Model Reduction of Hypersonic Aerodynamics with Residual Minimization Techniques

David S. Ching, Patrick J. Blonigan, Francesco Rizzi and Jeffrey A. Fike

AIAA 2022-1247

High-fidelity hypersonic aerodynamic simulations require extensive computational resources, hindering their usage in hypersonic vehicle design and uncertainty quantification. Projection-based reduced-order models (ROMs) are a computationally cheaper alternative to full-order simulations that can provide major speedup with marginal loss of accuracy when solving many-query problems such as design optimization and uncertainty propagation. However, ROMs can present robustness and convergence issues, especially when trained over large ranges of input parameters and/or with few training samples. This paper presents the application of several different residual minimization-based ROMs to hypersonic flows around flight vehicles using less training data than in previous work.

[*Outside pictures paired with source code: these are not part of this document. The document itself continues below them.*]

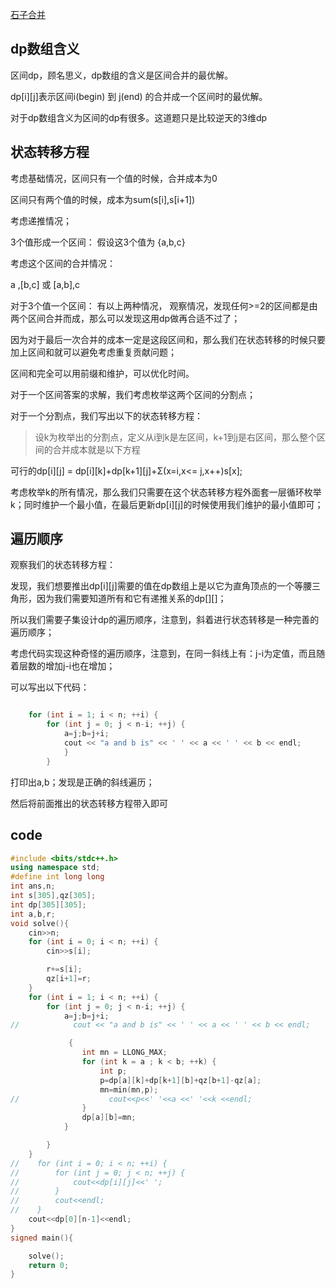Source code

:[石子合并](https://www.luogu.com.cn/problem/P1775)


## dp数组含义

区间dp，顾名思义，dp数组的含义是区间合并的最优解。

dp[i][j]表示区间i(begin) 到 j(end) 的合并成一个区间时的最优解。

对于dp数组含义为区间的dp有很多。这道题只是比较逆天的3维dp

## 状态转移方程

考虑基础情况，区间只有一个值的时候，合并成本为0

区间只有两个值的时候，成本为sum(s[i],s[i+1])

考虑递推情况；

3个值形成一个区间： 假设这3个值为 {a,b,c}

考虑这个区间的合并情况：  

a ,[b,c]  或 [a,b],c

对于3个值一个区间： 有以上两种情况， 观察情况，发现任何>=2的区间都是由两个区间合并而成，那么可以发现这用dp做再合适不过了；

因为对于最后一次合并的成本一定是这段区间和，那么我们在状态转移的时候只要加上区间和就可以避免考虑重复贡献问题；

区间和完全可以用前缀和维护，可以优化时间。

对于一个区间答案的求解，我们考虑枚举这两个区间的分割点；

对于一个分割点，我们写出以下的状态转移方程：

> 设k为枚举出的分割点，定义从i到k是左区间，k+1到j是右区间，那么整个区间的合并成本就是以下方程

可行的dp[i][j] = dp[i][k]+dp[k+1][j]+Σ(x=i,x<= j,x++)s[x];

考虑枚举k的所有情况，那么我们只需要在这个状态转移方程外面套一层循环枚举k；同时维护一个最小值，在最后更新dp[i][j]的时候使用我们维护的最小值即可；

## 遍历顺序

观察我们的状态转移方程：

发现，我们想要推出dp[i][j]需要的值在dp数组上是以它为直角顶点的一个等腰三角形，因为我们需要知道所有和它有递推关系的dp[][]；

所以我们需要子集设计dp的遍历顺序，注意到，斜着进行状态转移是一种完善的遍历顺序；

考虑代码实现这种奇怪的遍历顺序，注意到，在同一斜线上有：j-i为定值，而且随着层数的增加j-i也在增加；

可以写出以下代码：

```cpp

    for (int i = 1; i < n; ++i) {
        for (int j = 0; j < n-i; ++j) {
            a=j;b=j+i;
            cout << "a and b is" << ' ' << a << ' ' << b << endl;
            }
        }

```

打印出a,b；发现是正确的斜线遍历；

然后将前面推出的状态转移方程带入即可


## code


```cpp
#include <bits/stdc++.h>
using namespace std;
#define int long long
int ans,n;
int s[305],qz[305];
int dp[305][305];
int a,b,r;
void solve(){
    cin>>n;
    for (int i = 0; i < n; ++i) {
        cin>>s[i];

        r+=s[i];
        qz[i+1]=r;
    }
    for (int i = 1; i < n; ++i) {
        for (int j = 0; j < n-i; ++j) {
            a=j;b=j+i;
//            cout << "a and b is" << ' ' << a << ' ' << b << endl;

             {
                int mn = LLONG_MAX;
                for (int k = a ; k < b; ++k) {
                    int p;
                    p=dp[a][k]+dp[k+1][b]+qz[b+1]-qz[a];
                    mn=min(mn,p);
//                    cout<<p<<' '<<a <<' '<<k <<endl;
                }
                dp[a][b]=mn;
            }

        }
    }
//    for (int i = 0; i < n; ++i) {
//        for (int j = 0; j < n; ++j) {
//            cout<<dp[i][j]<<' ';
//        }
//        cout<<endl;
//    }
    cout<<dp[0][n-1]<<endl;
}
signed main(){

    solve();
    return 0;
}
```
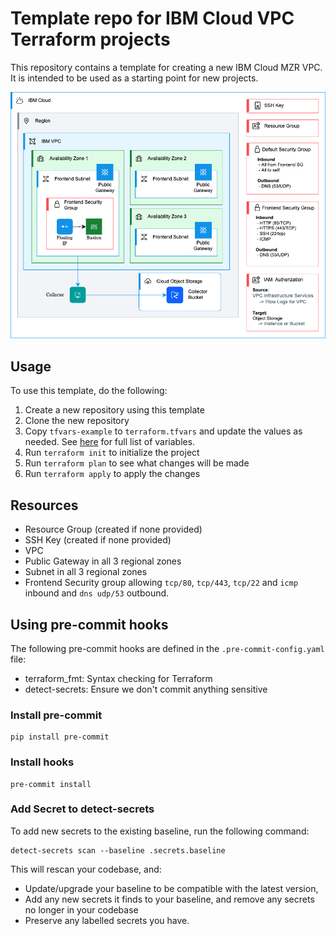 # Template repo for IBM Cloud VPC Terraform projects

This repository contains a template for creating a new IBM Cloud MZR VPC. It is intended to be used as a starting point for new projects.

![Diagram of deployment](./ibmcloud-mzr-template-bastion.png)

## Usage

To use this template, do the following:

1. Create a new repository using this template
2. Clone the new repository
3. Copy `tfvars-example` to `terraform.tfvars` and update the values as needed. See [here](https://github.com/cloud-design-dev/ibmcloud-mzr-vpc-template/blob/main/INFO.md#inputs) for full list of variables.
4. Run `terraform init` to initialize the project
5. Run `terraform plan` to see what changes will be made
6. Run `terraform apply` to apply the changes

## Resources

- Resource Group (created if none provided)
- SSH Key (created if none provided)
- VPC
- Public Gateway in all 3 regional zones
- Subnet in all 3 regional zones
- Frontend Security group allowing `tcp/80`, `tcp/443`, `tcp/22` and `icmp` inbound and `dns udp/53` outbound. 

## Using pre-commit hooks

The following pre-commit hooks are defined in the `.pre-commit-config.yaml` file:

- terraform_fmt: Syntax checking for Terraform
- detect-secrets: Ensure we don't commit anything sensitive

### Install pre-commit

```shell
pip install pre-commit
```

### Install hooks

```shell
pre-commit install
```

### Add Secret to detect-secrets

To add new secrets to the existing baseline, run the following command:

```shell
detect-secrets scan --baseline .secrets.baseline
```

This will rescan your codebase, and:

- Update/upgrade your baseline to be compatible with the latest version,
- Add any new secrets it finds to your baseline, and remove any secrets no longer in your codebase
- Preserve any labelled secrets you have.
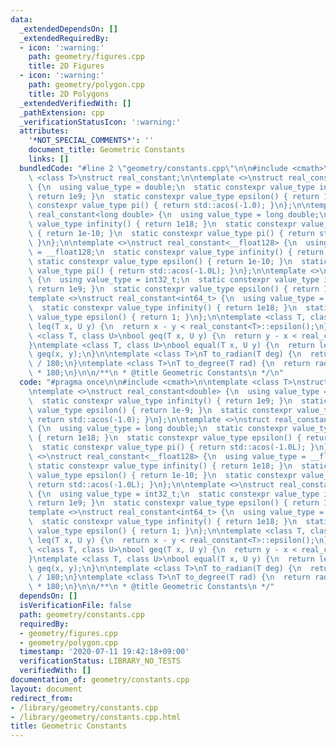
 ```yaml
---
data:
  _extendedDependsOn: []
  _extendedRequiredBy:
  - icon: ':warning:'
    path: geometry/figures.cpp
    title: 2D Figures
  - icon: ':warning:'
    path: geometry/polygon.cpp
    title: 2D Polygons
  _extendedVerifiedWith: []
  _pathExtension: cpp
  _verificationStatusIcon: ':warning:'
  attributes:
    '*NOT_SPECIAL_COMMENTS*': ''
    document_title: Geometric Constants
    links: []
  bundledCode: "#line 2 \"geometry/constants.cpp\"\n\n#include <cmath>\n\ntemplate\
    \ <class T>\nstruct real_constant;\n\ntemplate <>\nstruct real_constant<double>\
    \ {\n  using value_type = double;\n  static constexpr value_type infinity() {\
    \ return 1e9; }\n  static constexpr value_type epsilon() { return 1e-9; }\n  static\
    \ constexpr value_type pi() { return std::acos(-1.0); }\n};\n\ntemplate <>\nstruct\
    \ real_constant<long double> {\n  using value_type = long double;\n  static constexpr\
    \ value_type infinity() { return 1e18; }\n  static constexpr value_type epsilon()\
    \ { return 1e-10; }\n  static constexpr value_type pi() { return std::acos(-1.0L);\
    \ }\n};\n\ntemplate <>\nstruct real_constant<__float128> {\n  using value_type\
    \ = __float128;\n  static constexpr value_type infinity() { return 1e18; }\n \
    \ static constexpr value_type epsilon() { return 1e-10; }\n  static constexpr\
    \ value_type pi() { return std::acos(-1.0L); }\n};\n\ntemplate <>\nstruct real_constant<int32_t>\
    \ {\n  using value_type = int32_t;\n  static constexpr value_type infinity() {\
    \ return 1e9; }\n  static constexpr value_type epsilon() { return 1; }\n};\n\n\
    template <>\nstruct real_constant<int64_t> {\n  using value_type = int64_t;\n\
    \  static constexpr value_type infinity() { return 1e18; }\n  static constexpr\
    \ value_type epsilon() { return 1; }\n};\n\ntemplate <class T, class U>\nbool\
    \ leq(T x, U y) {\n  return x - y < real_constant<T>::epsilon();\n}\ntemplate\
    \ <class T, class U>\nbool geq(T x, U y) {\n  return y - x < real_constant<T>::epsilon();\n\
    }\ntemplate <class T, class U>\nbool equal(T x, U y) {\n  return leq(x, y) &&\
    \ geq(x, y);\n}\n\ntemplate <class T>\nT to_radian(T deg) {\n  return deg * real_constant<T>::pi()\
    \ / 180;\n}\ntemplate <class T>\nT to_degree(T rad) {\n  return rad / real_constant<T>::pi()\
    \ * 180;\n}\n\n/**\n * @title Geometric Constants\n */\n"
  code: "#pragma once\n\n#include <cmath>\n\ntemplate <class T>\nstruct real_constant;\n\
    \ntemplate <>\nstruct real_constant<double> {\n  using value_type = double;\n\
    \  static constexpr value_type infinity() { return 1e9; }\n  static constexpr\
    \ value_type epsilon() { return 1e-9; }\n  static constexpr value_type pi() {\
    \ return std::acos(-1.0); }\n};\n\ntemplate <>\nstruct real_constant<long double>\
    \ {\n  using value_type = long double;\n  static constexpr value_type infinity()\
    \ { return 1e18; }\n  static constexpr value_type epsilon() { return 1e-10; }\n\
    \  static constexpr value_type pi() { return std::acos(-1.0L); }\n};\n\ntemplate\
    \ <>\nstruct real_constant<__float128> {\n  using value_type = __float128;\n \
    \ static constexpr value_type infinity() { return 1e18; }\n  static constexpr\
    \ value_type epsilon() { return 1e-10; }\n  static constexpr value_type pi() {\
    \ return std::acos(-1.0L); }\n};\n\ntemplate <>\nstruct real_constant<int32_t>\
    \ {\n  using value_type = int32_t;\n  static constexpr value_type infinity() {\
    \ return 1e9; }\n  static constexpr value_type epsilon() { return 1; }\n};\n\n\
    template <>\nstruct real_constant<int64_t> {\n  using value_type = int64_t;\n\
    \  static constexpr value_type infinity() { return 1e18; }\n  static constexpr\
    \ value_type epsilon() { return 1; }\n};\n\ntemplate <class T, class U>\nbool\
    \ leq(T x, U y) {\n  return x - y < real_constant<T>::epsilon();\n}\ntemplate\
    \ <class T, class U>\nbool geq(T x, U y) {\n  return y - x < real_constant<T>::epsilon();\n\
    }\ntemplate <class T, class U>\nbool equal(T x, U y) {\n  return leq(x, y) &&\
    \ geq(x, y);\n}\n\ntemplate <class T>\nT to_radian(T deg) {\n  return deg * real_constant<T>::pi()\
    \ / 180;\n}\ntemplate <class T>\nT to_degree(T rad) {\n  return rad / real_constant<T>::pi()\
    \ * 180;\n}\n\n/**\n * @title Geometric Constants\n */"
  dependsOn: []
  isVerificationFile: false
  path: geometry/constants.cpp
  requiredBy:
  - geometry/figures.cpp
  - geometry/polygon.cpp
  timestamp: '2020-07-11 19:42:18+09:00'
  verificationStatus: LIBRARY_NO_TESTS
  verifiedWith: []
documentation_of: geometry/constants.cpp
layout: document
redirect_from:
- /library/geometry/constants.cpp
- /library/geometry/constants.cpp.html
title: Geometric Constants
---
```

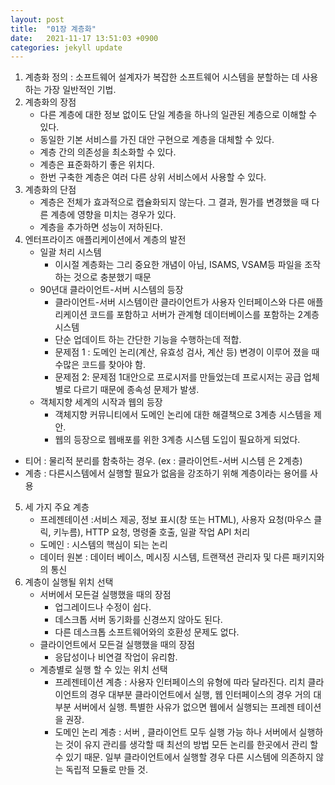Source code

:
 ```yaml
---
layout: post
title:  "01장 계층화"
date:   2021-11-17 13:51:03 +0900
categories: jekyll update
---
```

1. 계층화 정의 : 소프트웨어 설계자가 복잡한 소프트웨어 시스템을 분할하는 데 사용하는 가장 일반적인 기법.
2. 계층화의 장점 
	- 다른 계층에 대한 정보 없이도 단일 계층을 하나의 일관된 계층으로 이해할 수 있다.
	- 동일한 기본 서비스를 가진 대안 구현으로 계층을 대체할 수 있다.
	- 계층 간의 의존성을 최소화할 수 있다.
	- 계층은 표준화하기 좋은 위치다.
	- 한번 구축한 계층은 여러 다른 상위 서비스에서 사용할 수 있다.
3. 계층화의 단점
	- 계층은 전체가 효과적으로 캡슐화되지 않는다. 그 결과, 뭔가를 변경했을 때 다른 계층에 영향을 미치는 경우가 있다.
	- 계층을 추가하면 성능이 저하된다.
4. 엔터프라이즈 애플리케이션에서 계층의 발전
	- 일괄 처리 시스템
		- 이시절 계층화는 그리 중요한 개념이 아님,  ISAMS, VSAM등 파일을 조작하는 것으로 충분했기 때문
	- 90년대 클라이언트-서버 시스템의 등장
		- 클라이언트-서버 시스템이란 클라이언트가 사용자 인터페이스와 다른 애플리케이션 코드를 포함하고 서버가 관계형 데이터베이스를 포함하는 2계층 시스템
		- 단순 업데이트 하는 간단한 기능을 수행하는데 적합.
		- 문제점 1 : 도메인 논리(계산, 유효성 검사, 계산 등) 변경이 이루어 졌을 때 수많은 코드를  찾아야 함.
		- 문제점 2: 문제점 1대안으로 프로시저를 만들었는데 프로시저는 공급 업체별로 다르기 때문에 종속성 문제가 발생. 
	- 객체지향 세계의 시작과 웹의 등장
		- 객체지향 커뮤니티에서 도메인 논리에 대한 해결책으로 3계층 시스템을 제안.
		- 웹의 등장으로 웹배포를 위한 3계층 시스템 도입이 필요하게 되었다.
- 티어 : 물리적 분리를 함축하는 경우. (ex : 클라이언트-서버 시스템 은 2계층)
- 계층 : 다른시스템에서 실행할 필요가 없음을 강조하기 위해 계층이라는 용어를 사용
5. 세 가지 주요 계층
	- 프레젠테이션 :서비스 제공, 정보 표시(창 또는 HTML),  사용자 요청(마우스 클릭, 키누름), HTTP 요청, 명령줄 호출, 일괄 작업 API 처리
	- 도메인 : 시스템의 핵심이 되는 논리
	- 데이터 원본 : 데이터 베이스, 메시징 시스템, 트랜잭션 관리자 및 다른 패키지와 의 통신
6. 계층이 실행될 위치 선택
	- 서버에서 모든걸 실행했을 때의 장점 
		- 업그레이드나 수정이 쉽다.
		- 데스크톱 서버 동기화를 신경쓰지 않아도 된다.
		- 다른 데스크톱 소프트웨어와의 호환성 문제도 없다.
	- 클라이언트에서 모든걸 실행했을 때의 장점
		-  응답성이나 비연결 작업이 유리함.
	- 계층별로 실행 할 수 있는 위치 선택
		- 프레젠테이션 계층 : 사용자 인터페이스의 유형에 따라 달라진다. 리치 클라이언트의 경우 대부분 클라이언트에서 실행, 웹 인터페이스의 경우 거의 대부분 서버에서 실행. 특별한 사유가 없으면 웹에서 실행되는 프레젠 테이션을 권장.
		- 도메인 논리 계층 : 서버 , 클라이언트 모두 실행 가능 하나 서버에서 실행하는 것이 유지 관리를 생각할 때 최선의 방법 모든 논리를 한곳에서 관리 할 수 있기 때문. 일부 클라이언트에서 실행할 경우 다른 시스템에 의존하지 않는 독립적 모듈로 만들 것.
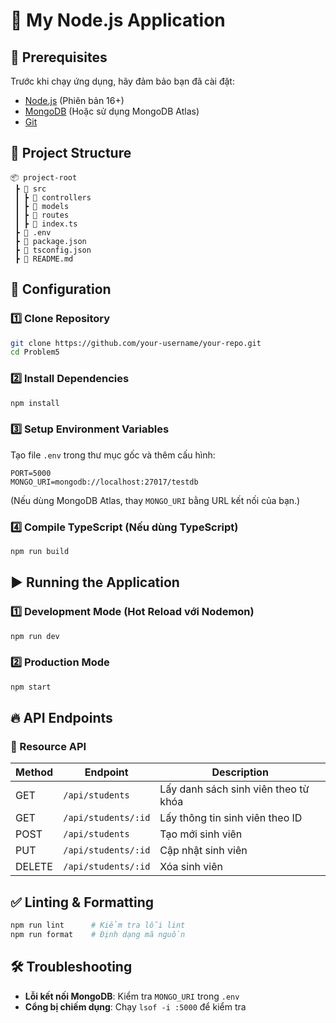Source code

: # 🚀 My Node.js Application

## 📌 Prerequisites

Trước khi chạy ứng dụng, hãy đảm bảo bạn đã cài đặt:
- [Node.js](https://nodejs.org/) (Phiên bản 16+)
- [MongoDB](https://www.mongodb.com/) (Hoặc sử dụng MongoDB Atlas)
- [Git](https://git-scm.com/)

## 📂 Project Structure

```
📦 project-root
 ┣ 📂 src
 ┃ ┣ 📂 controllers
 ┃ ┣ 📂 models
 ┃ ┣ 📂 routes
 ┃ ┣ 📜 index.ts
 ┣ 📜 .env
 ┣ 📜 package.json
 ┣ 📜 tsconfig.json
 ┣ 📜 README.md
```

## 🔧 Configuration

### 1️⃣ Clone Repository
```sh
git clone https://github.com/your-username/your-repo.git
cd Problem5
```

### 2️⃣ Install Dependencies
```sh
npm install
```

### 3️⃣ Setup Environment Variables
Tạo file `.env` trong thư mục gốc và thêm cấu hình:
```
PORT=5000
MONGO_URI=mongodb://localhost:27017/testdb
```
(Nếu dùng MongoDB Atlas, thay `MONGO_URI` bằng URL kết nối của bạn.)

### 4️⃣ Compile TypeScript (Nếu dùng TypeScript)
```sh
npm run build
```

## ▶️ Running the Application

### 1️⃣ Development Mode (Hot Reload với Nodemon)
```sh
npm run dev
```

### 2️⃣ Production Mode
```sh
npm start
```

## 🔥 API Endpoints

### 📝 Resource API
| Method | Endpoint         | Description         |
|--------|----------------|---------------------|
| GET    | `/api/students` | Lấy danh sách sinh viên theo từ khóa |
| GET    | `/api/students/:id` | Lấy thông tin sinh viên theo ID |
| POST   | `/api/students` | Tạo mới sinh viên |
| PUT    | `/api/students/:id` | Cập nhật sinh viên |
| DELETE | `/api/students/:id` | Xóa sinh viên |

## ✅ Linting & Formatting
```sh
npm run lint      # Kiểm tra lỗi lint
npm run format    # Định dạng mã nguồn
```

## 🛠️ Troubleshooting

- **Lỗi kết nối MongoDB**: Kiểm tra `MONGO_URI` trong `.env`
- **Cổng bị chiếm dụng**: Chạy `lsof -i :5000` để kiểm tra


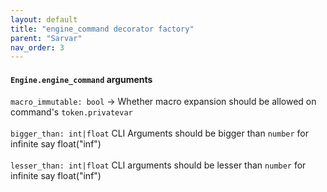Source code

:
 ```yaml
---
layout: default
title: "engine_command decorator factory"
parent: "Sarvar"
nav_order: 3
---
```

#### `Engine.engine_command` arguments
```macro_immutable: bool``` -> Whether macro expansion should be allowed on command's `token.privatevar`\
\
```bigger_than: int|float``` CLI Arguments should be bigger than `number` for infinite say float("inf")\
\
```lesser_than: int|float``` CLI arguments should be lesser than `number` for infinite say float("inf")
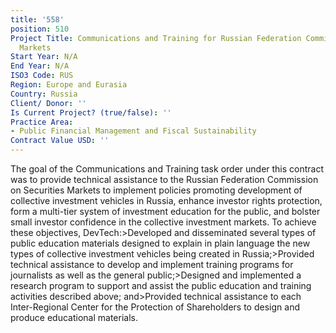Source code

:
 ```yaml
---
title: '558'
position: 510
Project Title: Communications and Training for Russian Federation Commission on Securities
  Markets
Start Year: N/A
End Year: N/A
ISO3 Code: RUS
Region: Europe and Eurasia
Country: Russia
Client/ Donor: ''
Is Current Project? (true/false): ''
Practice Area:
- Public Financial Management and Fiscal Sustainability
Contract Value USD: ''
---
```


The goal of the Communications and Training task order under this contract was to provide technical assistance to the Russian Federation Commission on Securities Markets to implement policies promoting development of collective investment vehicles in Russia, enhance investor rights protection, form a multi-tier system of investment education for the public, and bolster small investor confidence in the collective investment markets. To achieve these objectives, DevTech:>Developed and disseminated several types of public education materials designed to explain in plain language the new types of collective investment vehicles being created in Russia;>Provided technical assistance to develop and implement training programs for journalists as well as the general public;>Designed and implemented a research program to support and assist the public education and training activities described above; and>Provided technical assistance to each Inter-Regional Center for the Protection of Shareholders to design and produce educational materials.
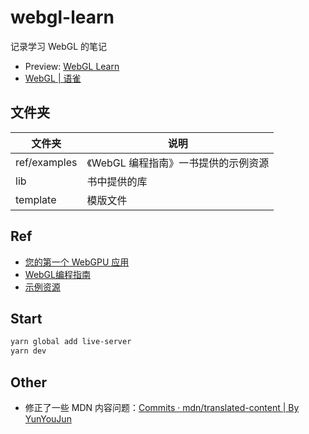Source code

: # webgl-learn

记录学习 WebGL 的笔记

- Preview: [WebGL Learn](https://yunyoujun.github.io/webgl-learn/)
- [WebGL | 语雀](https://www.yuque.com/yunyoujun/graph/tgngb6)

## 文件夹

| 文件夹 | 说明 |
| --- | --- |
| ref/examples | 《WebGL 编程指南》一书提供的示例资源 |
| lib | 书中提供的库 |
| template | 模版文件 |

## Ref

- [您的第一个 WebGPU 应用](https://codelabs.developers.google.com/your-first-webgpu-app?hl=zh-cn#0)
- [WebGL编程指南](https://book.douban.com/subject/25909351/)
- [示例资源](https://sites.google.com/site/webglbook/)

## Start

```sh
yarn global add live-server
yarn dev
```

## Other

- 修正了一些 MDN 内容问题：[Commits · mdn/translated-content | By YunYouJun](https://github.com/mdn/translated-content/commits?author=yunyoujun)
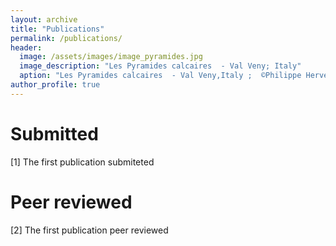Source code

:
 ```yaml
---
layout: archive
title: "Publications"
permalink: /publications/
header:
  image: /assets/images/image_pyramides.jpg
  image_description: "Les Pyramides calcaires  - Val Veny; Italy"
  aption: "Les Pyramides calcaires  - Val Veny,Italy ;  ©Philippe Hervé Leloup"
author_profile: true
---
```

# Submitted 
[1] The first publication submiteted

# Peer reviewed

[2] The first publication peer reviewed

The ROM demonstrations are accompanied by a comparison to fully data-driven approaches including kriging and radial basis function interpolation. Results are presented for three test cases including one three-dimensional flight vehicle. We show that registration-based ROMs trained on grid-tailored solutions can compute quantities of interest more accurately than data driven approaches for a given sparse training set. We also find that the classic L2 state error metric is not particularly useful when comparing different model reduction techniques on sparse training data sets.